Droit des obligations

Révocation tacite d'une promesse synallagmatique d'achat d'actions

Une promesse synallagmatique d'achat d'actions a été considérée comme révoquée par les parties qui n'avaient pas demandé la désignation d'un expert pour trancher leur désaccord sur le prix, alors que le contrat de promesse prévoyait ce recours.

Com. 3 mars 2021, n° 18-25.528

Aux termes d'un contrat, le président d’une société s’engage à acheter, en cette qualité ou en son nom personnel, les actions qu’une société détenait dans le capital de sa propre société, selon un calendrier déterminé. Il stipule qu'à défaut d'accord entre les parties sur le prix de cession des actions, ce prix sera déterminé par un expert désigné selon les dispositions de l'article 1843-4 du Code civil lequel prescrit, dans cette hypothèse, la désignation de ce tiers expert par le président du tribunal de commerce.

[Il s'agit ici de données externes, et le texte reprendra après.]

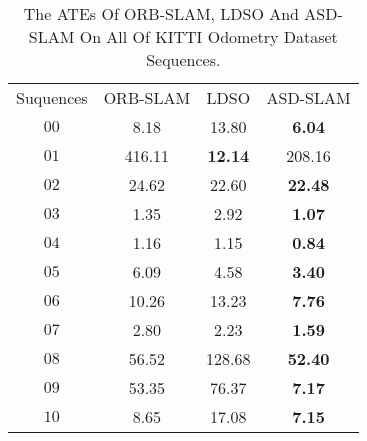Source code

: \documentclass[letterpaper, 10 pt, conference]{ieeeconf}  %
\begin{document}
\begin{table}[h]

\caption{The ATEs Of ORB-SLAM, LDSO And ASD-SLAM On All Of KITTI Odometry Dataset Sequences.}
\begin{center}
\begin{tabular}{cccc}
\toprule
\hline
\multirow{1}{*}{Suquences} & \multicolumn{1}{c}{ORB-SLAM} & \multicolumn{1}{c}{LDSO} & \multicolumn{1}{c}{ASD-SLAM} \\
$00 $             &8.18                      & 13.80                    & \textbf{6.04}                   \\
$01 $             &416.11                          &\textbf{12.14}                   & 208.16                   \\
$02 $             &24.62                          & 22.60                    & \textbf{22.48}                   \\
$03 $             &1.35                         & 2.92                    & \textbf{1.07}                   \\
$04 $             &1.16                          &1.15                    & \textbf{0.84}                   \\
$05 $             &6.09                          & 4.58                 & \textbf{3.40}                   \\
$06 $             &10.26                          & 13.23                    & \textbf{7.76}                   \\
$07 $             &2.80                          & 2.23                   & \textbf{1.59}                 \\
$08 $             &56.52                         &128.68                   &\textbf{52.40}                   \\
$09 $             &53.35                        & 76.37                   &\textbf{7.17}                  \\
$10 $             &8.65                         &17.08                    & \textbf{7.15}                 \\
\hline
\hline
\toprule
\end{tabular} 
\end{center}
\end{table}
\end{document}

L'acquisition des actions n'étant pas effectuée dans les délais convenus, le bénéficiaire de la promesse synallagmatique d’achat assigne le promettant en exécution forcée de ce contrat. 

Sa demande est rejetée pour les motifs suivants : 

* alors que les parties au contrat prévoyait que l'achat se ferait selon un échéancier déterminé, cet échéancier n'a pas été respecté par les parties ;

* alors que ce même contrat prévoyait qu'en cas de désaccord sur le prix des actions, ce prix serait déterminé par un expert, sur le fondement de l'article 1843-4 du Code civil, aucune des parties n'a saisi le président du tribunal de commerce pour demander la désignation de cet expert bien qu’elles n’étaient pas parvenues à s’accorder sur la valeur des actions litigieuses;

* après la signature du contrat comportant la promesse d'achat, les parties sont restées en pourparlers et ont échangé des courriers pendant deux ans, sans jamais parvenir à s'entendre ni sur le prix des actions, ni sur les modalités de leur paiement.

La Cour de cassation rejette le pourvoi dont elle était saisie, qui se fondait principalement sur le caractère définitif de la cession conclue dès lors que les parties discutaient non pas du principe de la cession d’actions, qui était acquise, mais du prix de ces actions, prévu pour être dans ce cas fixé par un expert, en sorte que n’était pas ainsi remis en cause l’accord ferme et définitif des parties au contrat, « définitivement scellé ». 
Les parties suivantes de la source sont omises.